Es gab Regeln für ihre Arbeitszeiten, für Urlaube, Krankheitsphasen. Es gab auch ein von der Belegschaft gewähltes Gremium von Beschäftigten, das sich für die Entwicklung und Einhaltung dieser Regeln mitverantwortlich zeigte. Das alles muss in immer mehr Branchen, Unternehmen und Betrieben neu ausgehandelt werden. Denn dass man inzwischen mehr von zu Hause oder von unterwegs Maschinen und Abläufe steuern kann, per Smartphone und Tablet, fordert neu heraus. E-Mails, SMS und WhatsApp ermöglichen Erreichbarkeit rund um die Uhr. Viele genießen die neue Verantwortung, die sie für ihr Projekt erhalten – aber auch hier verschwimmen die Grenzen: Was ist mir, was ist der Firma? Was ist private Zeit, was dienstliche? Wem gehören meine Gedanken, meine Aufmerksamkeit, meine Kraft und meine Zeit? All das macht die schöne neue Arbeitswelt aus – mit ihrer Flexibilität.
Nicht jeder kann mit dieser Freiheit gut umgehen. Denn wirklich frei ist man ohnehin nicht, wenn es um die Arbeit geht, und es ist auch gar nicht so einfach, nein zu sagen: zum Arbeitgeber oder auch zu sich selbst. Gewerkschaften und Betriebsräte sind gefordert, die Regeln neu auszuhandeln, zum Wohle der Beschäftigten und ihrer Familien ebenso wie im Interesse des Unternehmens, etwa an niedrigen Krankenständen. Denn eines ist klar: In einer Welt, in der die Arbeit allgegenwärtig ist, stoßen Beschäftigte an ihre gesundheitlichen, psychischen Grenzen. Auch Kirche kann hier ermutigen und stärken, die Welten neu zu trennen. In ihrer Sonntagskultur ist sie eine natürliche Verbündete für die Gewerkschaften. Man trifft sich in dem Anliegen, dass es einen Tag in der Woche geben soll, an dem das zweckfreie Dasein und Tun im Vordergrund steht und an dem die Gemeinschaft mit anderen Menschen gepflegt wird.

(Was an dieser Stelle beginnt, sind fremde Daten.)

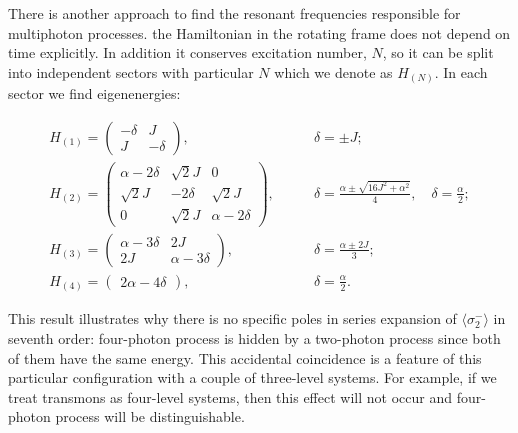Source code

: \documentclass[%
 aps, pra,
 amsmath,amssymb,
 preprint,%
superscriptaddress
]{revtex4-2}
\begin{document}
There is another approach to find the resonant frequencies responsible for multiphoton processes. 
the Hamiltonian in the rotating frame does not depend on time explicitly. In addition it conserves excitation number, $N$, so it can be split into independent sectors with particular $N$ which we denote as $H_{(N)}$.
In each sector we find eigenenergies:
\begin{widetext}
$$
\begin{array}{ccc}
H_{(1)} = \begin{pmatrix}
-\delta & J
\\
J & -\delta
\end{pmatrix},
\qquad &
\delta = \pm J;
\\[1em]
H_{(2)} = \begin{pmatrix}
\alpha - 2\delta & \sqrt{2} J & 0
\\
\sqrt{2} J & - 2\delta & \sqrt{2} J
\\
0 & \sqrt{2} J & \alpha - 2 \delta
\end{pmatrix},
\qquad &
\displaystyle
\delta = \frac{\alpha \pm \sqrt{16 J^2 + \alpha^2}}{4}, \quad \delta = \frac{\alpha}{2};
\\[2em]
H_{(3)} = \begin{pmatrix}
\alpha - 3\delta & 2J
\\
2 J & \alpha - 3 \delta
\end{pmatrix},
\qquad & \displaystyle
\delta = \frac{\alpha \pm 2 J}{3};
\\[2em]
H_{(4)} = \begin{pmatrix}
2 \alpha - 4\delta
\end{pmatrix},
\qquad & \displaystyle
\delta = \frac{\alpha}{2}.
\end{array}
$$
\end{widetext}
This result illustrates why there is no specific poles in series expansion of $\langle\sigma_{2}^-\rangle$ in seventh order: four-photon process is hidden by a two-photon process since both of them have the same energy. This accidental coincidence is a feature of this particular configuration with a couple of three-level systems. For example, if we treat transmons as  four-level systems, then this effect will not occur and four-photon process will be distinguishable.
\end{document}
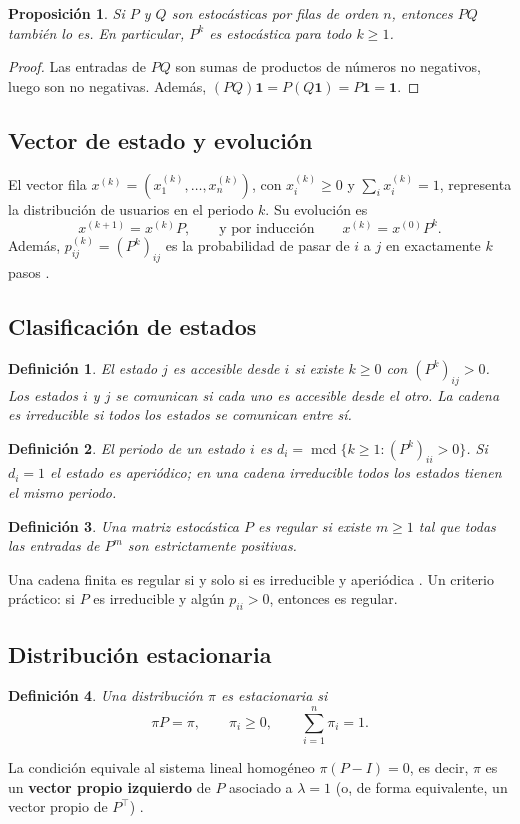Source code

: \documentclass[12pt]{article}
\newtheorem{definicion}{Definición}[section]
\newtheorem{proposicion}{Proposición}[section]
\begin{document}
\begin{proposicion}\label{prop:producto}
    Si $P$ y $Q$ son estocásticas por filas de orden $n$, entonces $PQ$ también lo es. En
    particular, $P^k$ es estocástica para todo $k\ge 1$.
\end{proposicion}
\begin{proof}
    Las entradas de $PQ$ son sumas de productos de números no negativos, luego son no negativas.
    Además, $(PQ)\mathbf{1}=P(Q\mathbf{1})=P\mathbf{1}=\mathbf{1}$.
\end{proof}

\subsection{Vector de estado y evolución}
El vector fila $x^{(k)}=(x^{(k)}_1,\ldots,x^{(k)}_n)$, con $x^{(k)}_i\ge 0$ y
$\sum_i x^{(k)}_i=1$, representa la distribución de usuarios en el periodo $k$. Su evolución es
\[
    x^{(k+1)}=x^{(k)}P,\qquad\text{y por inducción}\qquad x^{(k)}=x^{(0)}P^k.
\]
Además, $p^{(k)}_{ij}=(P^k)_{ij}$ es la probabilidad de pasar de $i$ a $j$ en exactamente $k$
pasos \cite{meyer,strang}.

\subsection{Clasificación de estados}
\begin{definicion}
    El estado $j$ es \emph{accesible} desde $i$ si existe $k\ge 0$ con $(P^k)_{ij}>0$. Los
    estados $i$ y $j$ se \emph{comunican} si cada uno es accesible desde el otro. La cadena es
    \emph{irreducible} si todos los estados se comunican entre sí.
\end{definicion}
\begin{definicion}
    El \emph{periodo} de un estado $i$ es $d_i=\operatorname{mcd}\{k\ge 1: (P^k)_{ii}>0\}$. Si
    $d_i=1$ el estado es \emph{aperiódico}; en una cadena irreducible todos los estados tienen el
    mismo periodo.
\end{definicion}
\begin{definicion}
    Una matriz estocástica $P$ es \emph{regular} si existe $m\ge 1$ tal que todas las entradas de
    $P^m$ son estrictamente positivas.
\end{definicion}
Una cadena finita es regular si y solo si es irreducible y aperiódica \cite{seneta,levin}. Un criterio
práctico: si $P$ es irreducible y algún $p_{ii}>0$, entonces es regular.

\subsection{Distribución estacionaria}
\begin{definicion}
    Una distribución $\pi$ es \emph{estacionaria} si
    \[
        \pi P=\pi,\qquad \pi_i\ge 0,\qquad \sum_{i=1}^n\pi_i=1.
    \]
\end{definicion}
La condición equivale al sistema lineal homogéneo $\pi(P-I)=0$, es decir, $\pi$ es un
\textbf{vector propio izquierdo} de $P$ asociado a $\lambda=1$ (o, de forma equivalente, un vector
propio de $P^{\top}$) \cite{norris,seneta}.
\end{document}

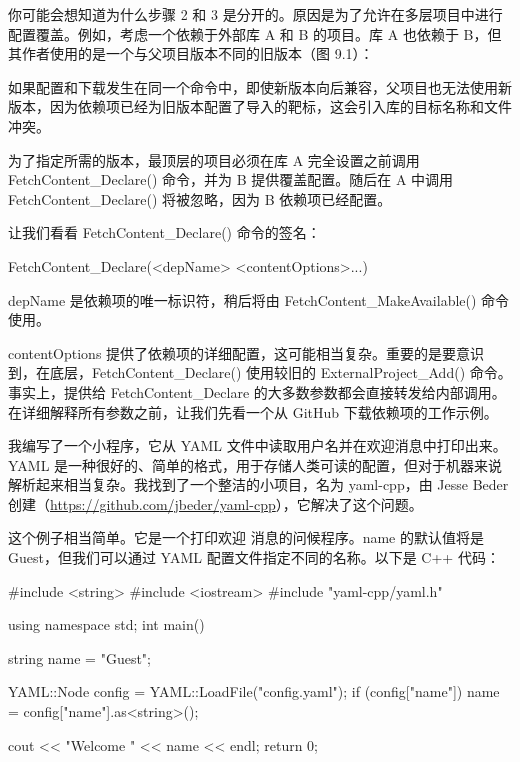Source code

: 你可能会想知道为什么步骤 2 和 3 是分开的。原因是为了允许在多层项目中进行配置覆盖。例如，考虑一个依赖于外部库 A 和 B 的项目。库 A 也依赖于 B，但其作者使用的是一个与父项目版本不同的旧版本（图 9.1）：


如果配置和下载发生在同一个命令中，即使新版本向后兼容，父项目也无法使用新版本，因为依赖项已经为旧版本配置了导入的靶标，这会引入库的目标名称和文件冲突。

为了指定所需的版本，最顶层的项目必须在库 A 完全设置之前调用 FetchContent\_Declare() 命令，并为 B 提供覆盖配置。随后在 A 中调用 FetchContent\_Declare() 将被忽略，因为 B 依赖项已经配置。

让我们看看 FetchContent\_Declare() 命令的签名：

\begin{shell}
FetchContent_Declare(<depName> <contentOptions>...)
\end{shell}

depName 是依赖项的唯一标识符，稍后将由 FetchContent\_MakeAvailable() 命令使用。

contentOptions 提供了依赖项的详细配置，这可能相当复杂。重要的是要意识到，在底层，FetchContent\_Declare() 使用较旧的 ExternalProject\_Add() 命令。事实上，提供给 FetchContent\_Declare 的大多数参数都会直接转发给内部调用。在详细解释所有参数之前，让我们先看一个从 GitHub 下载依赖项的工作示例。


我编写了一个小程序，它从 YAML 文件中读取用户名并在欢迎消息中打印出来。YAML 是一种很好的、简单的格式，用于存储人类可读的配置，但对于机器来说解析起来相当复杂。我找到了一个整洁的小项目，名为 yaml-cpp，由 Jesse Beder 创建（\url{https://github.com/jbeder/yaml-cpp}），它解决了这个问题。

这个例子相当简单。它是一个打印欢迎 消息的问候程序。name 的默认值将是 Guest，但我们可以通过 YAML 配置文件指定不同的名称。以下是 C++ 代码：


\begin{cpp}
#include <string>
#include <iostream>
#include "yaml-cpp/yaml.h"

using namespace std;
int main() {
    string name = "Guest";

    YAML::Node config = YAML::LoadFile("config.yaml");
    if (config["name"])
        name = config["name"].as<string>();

    cout << "Welcome " << name << endl;
    return 0;
}
\end{cpp}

Für den Theologieprofessor Ansgar Kreutzer aus Gießen ist das ein Beispiel von vielen, wie Kirche vernetzt mit anderen zivilgesellschaftlichen Kräften für ein gutes Leben und Arbeiten eintreten kann. Kreutzer war im Herzogenrather Nell-Breuning-Haus zu Gast und inspirierte dort Frauen und Männer aus dem pastoralen Schwerpunkt „Kirche und Arbeiterschaft“ des Bistums Aachen. In diesem bündeln sich Initiativen, die sich für die Würde von Beschäftigten, wirtschaftlich und sozial Benachteiligten sowie Langzeitarbeitslosen einsetzen. Kreutzer machte deutlich, dass es zutiefst theologisch begründet sei, vom Lebensalltag der Menschen auszugehen und sich an ihre Seite zu stellen und für ein gelingendes, glückliches Leben zu streiten. Das Zweite Vatikanische Konzil habe den Menschen in seiner Gottesebenbildlichkeit ins Zentrum gestellt. Papst Franziskus habe diesen Auftrag bekräftigt und aufgefordert, an die Ränder zu gehen. Und das heiße heute, ganz genau zu schauen, was es bedeutet, unter prekären Bedingungen zu arbeiten, zuwenig Geld zum Leben zu haben, keinen festen Rhythmus zu haben, keine verlässliche Zusage auf einen Tag, ein Wochenende, einen Urlaub hin. Und das heiße ebenso, auf die zu schauen, die keine Arbeit haben, sich aussortiert und abgeschrieben fühlen, beleidigt und gegängelt werden. Verbände, Vereine, Pfarreien und andere Träger, die sich im Schwerpunkt engagieren, tun das. Sie schauen hin, hören den Menschen zu und bieten ihnen Orte an, an denen sie ihre Würde neu erfahren. Davon brauche es angesichts von Digitalisierung und Prekarisierung der Arbeitswelt künftig mehr, nicht weniger, nahm die Bischöfliche Kommission „Kirche und Arbeiterschaft“ als Auftrag mit.